#

Bursa

“Ekonomik krizin faturasını öğrenciler ödememelidir”

Eğitim-İş Bursa Şube Başkanı Yeliz Toy yaklaşan eğitim-öğretim dönemi hakkında açıklamalarda bulundu.

2023-2024 eğitim öğretim yılının başlamasına sayılı günler kala okula hazırlık yapan aileler kırtasiye malzemeleri, ek kaynak kitapları, okul kıyafeti, servis hizmeti gibi eğitim ihtiyaçlarını karşılamak için büyük bir ekonomik yükle karşı karşıya kalmış durumdadırlar. Maaş ve ücretlere yönelik iyileştirmeler gerçek enflasyon oranlarının altında kalmış ancak okul maliyetleri piyasa koşullarına göre yükselmiştir. Bu durum ekonomik kriz ve yoksulluk ile mücadele içerisindeki velileri çaresiz durumda bırakmıştır. Eğitim-İş Bursa Şubesi olarak yeni öğretim yılına hazırlık sürecinde okula başlama maliyetlerinin geçen yıla oranla değişimi üzerinden yaptığımız araştırmaya göre ortalama okula başlama maliyetlerinde %126 oranında artış olduğu tespit edilmiştir. Okul öncesinde geçtiğimiz yıl eğitime başlama maliyeti 7 bin 626 TL iken bu yıl 17 bin 234 TL’ye yükselmiştir. İlkokulda ise geçtiğimiz yıl okula başlama maliyeti 12 bin 500 TL iken, bu yıl 28 bin 295 TL‘ye ulaşmış durumdadır. Ortaokulda 13 bin 304 TL olan okula başlama maliyeti bu yıl 30 bin 6 TL’ye, lisede ise geçen yıl 13 bin 717 TL olan okula başlama maliyeti bu yıl 31 bin TL’ye ulaşmış durumdadır. Kırtasiyeler, internet alışveriş platformları ve mağazalardan topladığımız fiyatlara göre kırtasiye ürünlerindeki artış oranı %92 ile %318 oranları arasında değişim göstermiştir.

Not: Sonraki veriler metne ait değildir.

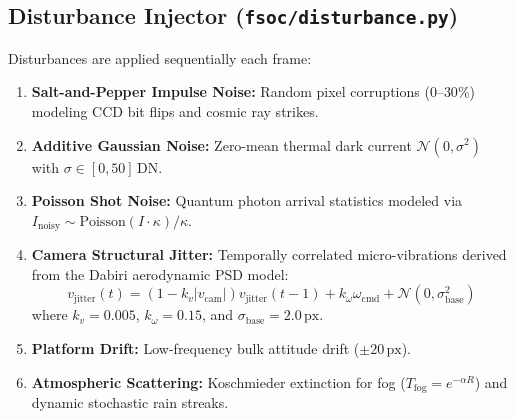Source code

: \documentclass[11pt,a4paper]{article}
\begin{document}
\subsection{Disturbance Injector (\texttt{fsoc/disturbance.py})}
Disturbances are applied sequentially each frame:
\begin{enumerate}[noitemsep,topsep=2pt]
    \item \textbf{Salt-and-Pepper Impulse Noise:} Random pixel corruptions ($0$--$30\%$) modeling CCD bit flips and cosmic ray strikes.
    \item \textbf{Additive Gaussian Noise:} Zero-mean thermal dark current $\mathcal{N}(0, \sigma^2)$ with $\sigma \in [0, 50]\,\text{DN}$.
    \item \textbf{Poisson Shot Noise:} Quantum photon arrival statistics modeled via $I_{\text{noisy}} \sim \text{Poisson}(I \cdot \kappa)/\kappa$.
    \item \textbf{Camera Structural Jitter:} Temporally correlated micro-vibrations derived from the Dabiri aerodynamic PSD model:
    \begin{equation}
        v_{\text{jitter}}(t) = (1 - k_v |v_{\text{cam}}|) v_{\text{jitter}}(t-1) + k_\omega \omega_{\text{cmd}} + \mathcal{N}(0, \sigma_{\text{base}}^2)
    \end{equation}
    where $k_v = 0.005$, $k_\omega = 0.15$, and $\sigma_{\text{base}} = 2.0\,\text{px}$.
    \item \textbf{Platform Drift:} Low-frequency bulk attitude drift ($\pm 20\,\text{px}$).
    \item \textbf{Atmospheric Scattering:} Koschmieder extinction for fog ($T_{\text{fog}} = e^{-\alpha R}$) and dynamic stochastic rain streaks.
\end{enumerate}
\end{document}
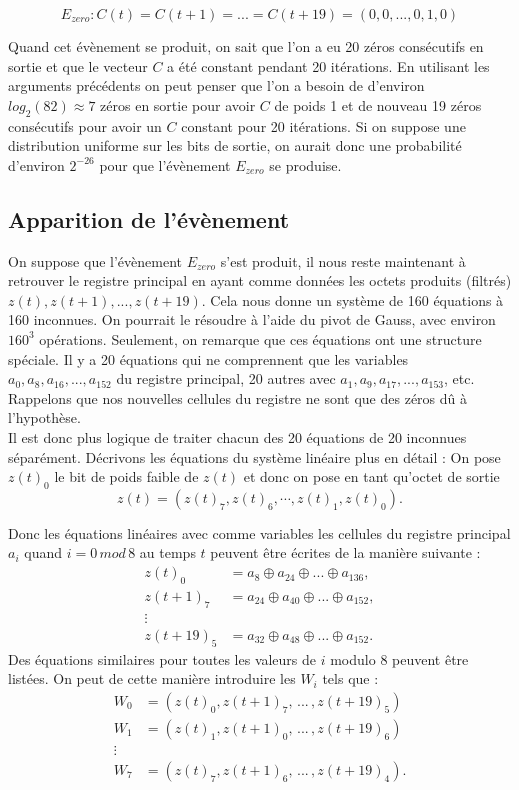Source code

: \documentclass[11pt]{report}
\begin{document}
$$
E_{zero} : C(t) = C(t+1) = ... = C(t+19) = (0,0,...,0,1,0)
$$

Quand cet évènement se produit, on sait que l'on a eu 20 zéros consécutifs en sortie et que le vecteur $C$ a été constant pendant 20 itérations. En utilisant les arguments précédents on peut penser que l'on a besoin de d'environ $log_2(82) \approx 7$ zéros en sortie pour avoir $C$ de poids 1 et de nouveau 19 zéros consécutifs pour avoir un $C$ constant pour 20 itérations. Si on suppose une distribution uniforme sur les bits de sortie, on aurait donc une probabilité d'environ $2^{-26}$ pour que l'évènement $E_{zero}$ se produise. 

\subsection{Apparition de l'évènement}

On suppose que l'évènement $E_{zero}$ s'est produit, il nous reste maintenant à retrouver le registre principal en ayant comme données les octets produits (filtrés) $z(t),z(t+1),...,z(t+19)$. Cela nous donne un système de 160 équations à 160 inconnues. On pourrait le résoudre à l'aide du pivot de Gauss, avec environ $160^3$ opérations. 
Seulement, on remarque que ces équations ont une structure spéciale.
Il y a 20 équations qui ne comprennent que les variables $a_0,a_8,a_{16},...,a_{152}$ du registre principal, 20 autres avec $a_1,a_9,a_{17},...,a_{153}$, etc. Rappelons que nos nouvelles cellules du registre ne sont que des zéros dû à l'hypothèse. 
\\
Il est donc plus logique de traiter chacun des 20 équations de 20 inconnues séparément. Décrivons les équations du système linéaire plus en détail : 
On pose $z(t)_0$ le bit de poids faible de $z(t)$ et donc on pose en tant qu'octet de sortie 
$$
z(t) = (z(t)_7,z(t)_6,\cdots ,z(t)_1,z(t)_0).
$$
 
Donc les équations linéaires avec comme variables les cellules du registre principal $a_i$ quand $i = 0 \, mod \, 8$ au temps $t$ peuvent être écrites de la manière suivante :
\begin{align*}
z(t)_0 &= a_8 \oplus a_{24} \oplus ... \oplus a_{136},\\
z(t+1)_7 &= a_{24} \oplus a_{40} \oplus ... \oplus a_{152},\\
\vdots\\
z(t+19)_5 &= a_{32} \oplus a_{48} \oplus ... \oplus a_{152}.
\end{align*}
Des équations similaires pour toutes les valeurs de $i$ modulo 8 peuvent être listées. On peut de cette manière introduire les $W_i$ tels que : 
\begin{align*}
W_0 &= (z(t)_0,z(t+1)_7, \, ... \, , z(t+19)_5)\\
W_1 &= (z(t)_1,z(t+1)_0, \, ... \, , z(t+19)_6)\\
\vdots\\
W_7 &= (z(t)_7,z(t+1)_6, \, ... \, , z(t+19)_4).
\end{align*}
\end{document}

Okul forması fiyatı 3 kat, ayakkabı fiyatları ise 2 kat artış göstermiştir. Öğrencilerin servis ücretleri de henüz güncel fiyatlar belirlenmemiş olsa da şubat ayında servislere yapılan ara zam sonrası akaryakıta gelen %180’lik zam nedeniyle en az bu oranda yükselecektir.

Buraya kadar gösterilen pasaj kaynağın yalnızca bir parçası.